From the Catwalk, near Glenwood, NM.
This year I was delighted to pick up a strong signal near Glenwood, NM. I pulled over to scan the horizon for a new tower. The only one visible was on a tall mountain three miles west of Glenwood. The tower wasn't new; previously it offered signals for the forest service or microwave repeaters or something other than Verizon. But after driving into holes and coming out, and watching the bars on the cellphone, that is where the signal must have been coming from.

This was almost too good to be true. There is no better cell tower than one that is on a tall mountain, with a huge viewscape of a general area.

Old house with mountain stream in front, in the semi-ghost-town of Mogollon, NM

I felt like celebrating, so I actually went to a small cafe and ordered a complete meal, with dessert. (I only do that about four times a year.) I made quite a nuisance of myself interrogating locals about the location of the tower, when they got it, etc. It is usually a mistake for a traveler to ask informational questions of any kind. It is astonishing how ignorant most people are of just about everything, except the daily drudgery of their jobs, the drive to work, and what TV programs are on tonight.

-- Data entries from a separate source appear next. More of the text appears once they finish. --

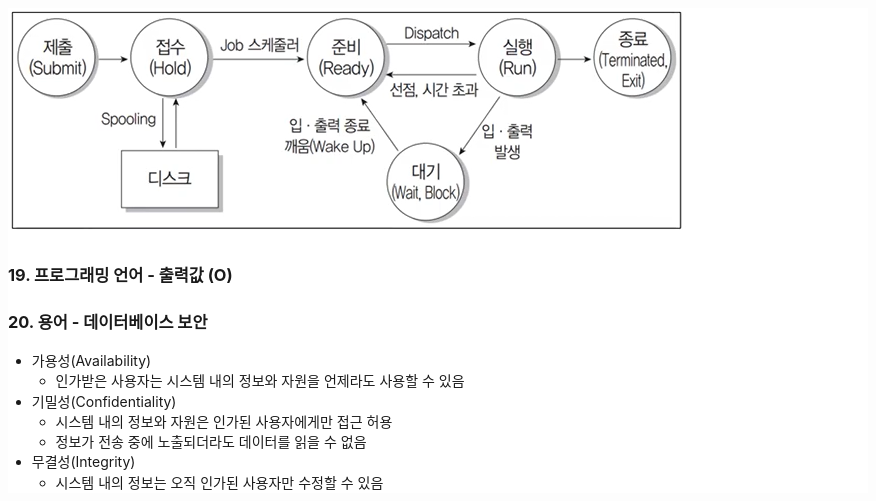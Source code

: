![pcb](../../img/pcb.png)

### 19. 프로그래밍 언어 - 출력값 (O)

### 20. 용어 - 데이터베이스 보안
- 가용성(Availability)
    - 인가받은 사용자는 시스템 내의 정보와 자원을 언제라도 사용할 수 있음
- 기밀성(Confidentiality)
    - 시스템 내의 정보와 자원은 인가된 사용자에게만 접근 허용
    - 정보가 전송 중에 노출되더라도 데이터를 읽을 수 없음
- 무결성(Integrity)
    - 시스템 내의 정보는 오직 인가된 사용자만 수정할 수 있음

Even worse is how little people care about where the necessities of life come from, and how they are created.

The waitress said that the forest service had been blocking Verizon from adding the new service for years, because of "signal interference." I suspect the real reason issue was cost-sharing on that mountain: road maintenance, electricity, backup generators, etc.

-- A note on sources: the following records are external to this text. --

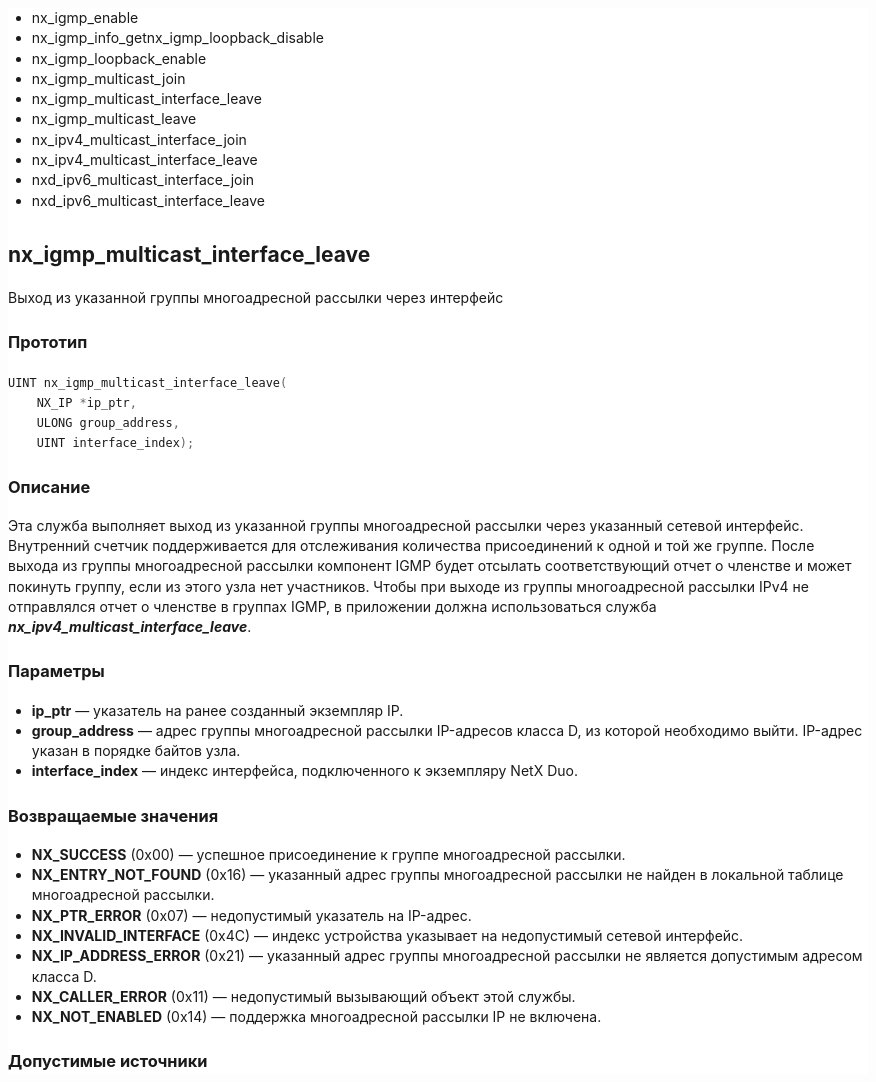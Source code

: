 - nx_igmp_enable
- nx_igmp_info_getnx_igmp_loopback_disable
- nx_igmp_loopback_enable
- nx_igmp_multicast_join
- nx_igmp_multicast_interface_leave
- nx_igmp_multicast_leave
- nx_ipv4_multicast_interface_join
- nx_ipv4_multicast_interface_leave
- nxd_ipv6_multicast_interface_join
- nxd_ipv6_multicast_interface_leave

## <a name="nx_igmp_multicast_interface_leave"></a>nx_igmp_multicast_interface_leave
Выход из указанной группы многоадресной рассылки через интерфейс

### <a name="prototype"></a>Прототип  

```c
UINT nx_igmp_multicast_interface_leave(
    NX_IP *ip_ptr,
    ULONG group_address,
    UINT interface_index);
```
### <a name="description"></a>Описание

Эта служба выполняет выход из указанной группы многоадресной рассылки через указанный сетевой интерфейс. Внутренний счетчик поддерживается для отслеживания количества присоединений к одной и той же группе. После выхода из группы многоадресной рассылки компонент IGMP будет отсылать соответствующий отчет о членстве и может покинуть группу, если из этого узла нет участников. Чтобы при выходе из группы многоадресной рассылки IPv4 не отправлялся отчет о членстве в группах IGMP, в приложении должна использоваться служба ***nx_ipv4_multicast_interface_leave***.

### <a name="parameters"></a>Параметры 

- **ip_ptr** — указатель на ранее созданный экземпляр IP.
- **group_address** — адрес группы многоадресной рассылки IP-адресов класса D, из которой необходимо выйти. IP-адрес указан в порядке байтов узла.
- **interface_index** — индекс интерфейса, подключенного к экземпляру NetX Duo.

### <a name="return-values"></a>Возвращаемые значения 

- **NX_SUCCESS** (0x00) — успешное присоединение к группе многоадресной рассылки.
- **NX_ENTRY_NOT_FOUND** (0x16) — указанный адрес группы многоадресной рассылки не найден в локальной таблице многоадресной рассылки.
- **NX_PTR_ERROR** (0x07) — недопустимый указатель на IP-адрес.
- **NX_INVALID_INTERFACE** (0x4C) — индекс устройства указывает на недопустимый сетевой интерфейс.
- **NX_IP_ADDRESS_ERROR** (0x21) — указанный адрес группы многоадресной рассылки не является допустимым адресом класса D.
- **NX_CALLER_ERROR** (0x11) — недопустимый вызывающий объект этой службы.
- **NX_NOT_ENABLED** (0x14) — поддержка многоадресной рассылки IP не включена.

### <a name="allowed-from"></a>Допустимые источники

The result of forest mismanagement in the Gila National Forest, last year.

One of the charms of the Glenwood area is how old-fashioned and under-populated it is. There are few places like that left in the West. Most of the dispersed camping is 5000 to 7000 feet in altitude, so the area is best during the shoulder seasons. 

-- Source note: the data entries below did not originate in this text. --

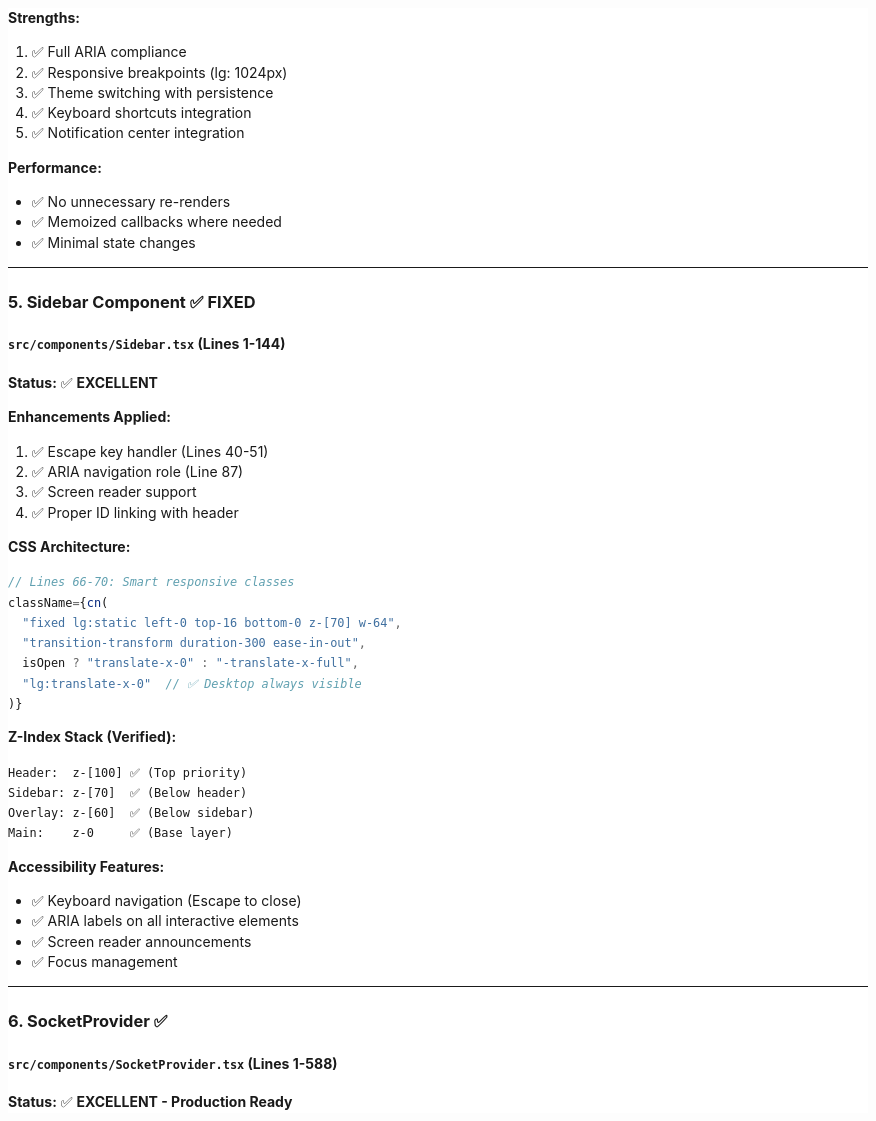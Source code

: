 **Strengths:**
1. ✅ Full ARIA compliance
2. ✅ Responsive breakpoints (lg: 1024px)
3. ✅ Theme switching with persistence
4. ✅ Keyboard shortcuts integration
5. ✅ Notification center integration

**Performance:**
- ✅ No unnecessary re-renders
- ✅ Memoized callbacks where needed
- ✅ Minimal state changes

---

### 5. **Sidebar Component** ✅ FIXED

#### `src/components/Sidebar.tsx` (Lines 1-144)
**Status:** ✅ **EXCELLENT**

**Enhancements Applied:**
1. ✅ Escape key handler (Lines 40-51)
2. ✅ ARIA navigation role (Line 87)
3. ✅ Screen reader support
4. ✅ Proper ID linking with header

**CSS Architecture:**
```typescript
// Lines 66-70: Smart responsive classes
className={cn(
  "fixed lg:static left-0 top-16 bottom-0 z-[70] w-64",
  "transition-transform duration-300 ease-in-out",
  isOpen ? "translate-x-0" : "-translate-x-full",
  "lg:translate-x-0"  // ✅ Desktop always visible
)}
```

**Z-Index Stack (Verified):**
```
Header:  z-[100] ✅ (Top priority)
Sidebar: z-[70]  ✅ (Below header)
Overlay: z-[60]  ✅ (Below sidebar)
Main:    z-0     ✅ (Base layer)
```

**Accessibility Features:**
- ✅ Keyboard navigation (Escape to close)
- ✅ ARIA labels on all interactive elements
- ✅ Screen reader announcements
- ✅ Focus management

---

### 6. **SocketProvider** ✅

#### `src/components/SocketProvider.tsx` (Lines 1-588)
**Status:** ✅ **EXCELLENT - Production Ready**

If you visit this area, you'd better not expect a cutesie-quaintsie tourist town, full of coffee shops and art galleries. And you'd better stock up the pantry before showing up. There are few groceries available, and no automobile repair shops -- not even a place to fix a flat tire. You'll have to be towed 70 miles to Silver City. But there are a couple restaurants and gas stations, and a surprisingly good public library that is generous to visitors.


Anonymous said…
That's very good news, Boonie. Thanks for letting us know.

Verizon's stated goal is to convert their entire system to LTE by the end of this year, so that tower is probably high-speed. Wouldn't make sense for them to have to upgrade a new installation within the same year. Unless they're short on parts and using an old unit temporarily.
Now now, Ted, don't get greedy for 4G in Glenwood NM! I was celebrating having any "G" in that area. Last year I had a car breakdown with no way to call my towing service.

I won't vouch for the speed of the new Verizon service in Glenwood since I only have a 3G mi-fi.

But 4G is still of interest to non-video people in the sense that it uses low frequency (800 MHz) carrier bands, and these travel further than higher frequency bands.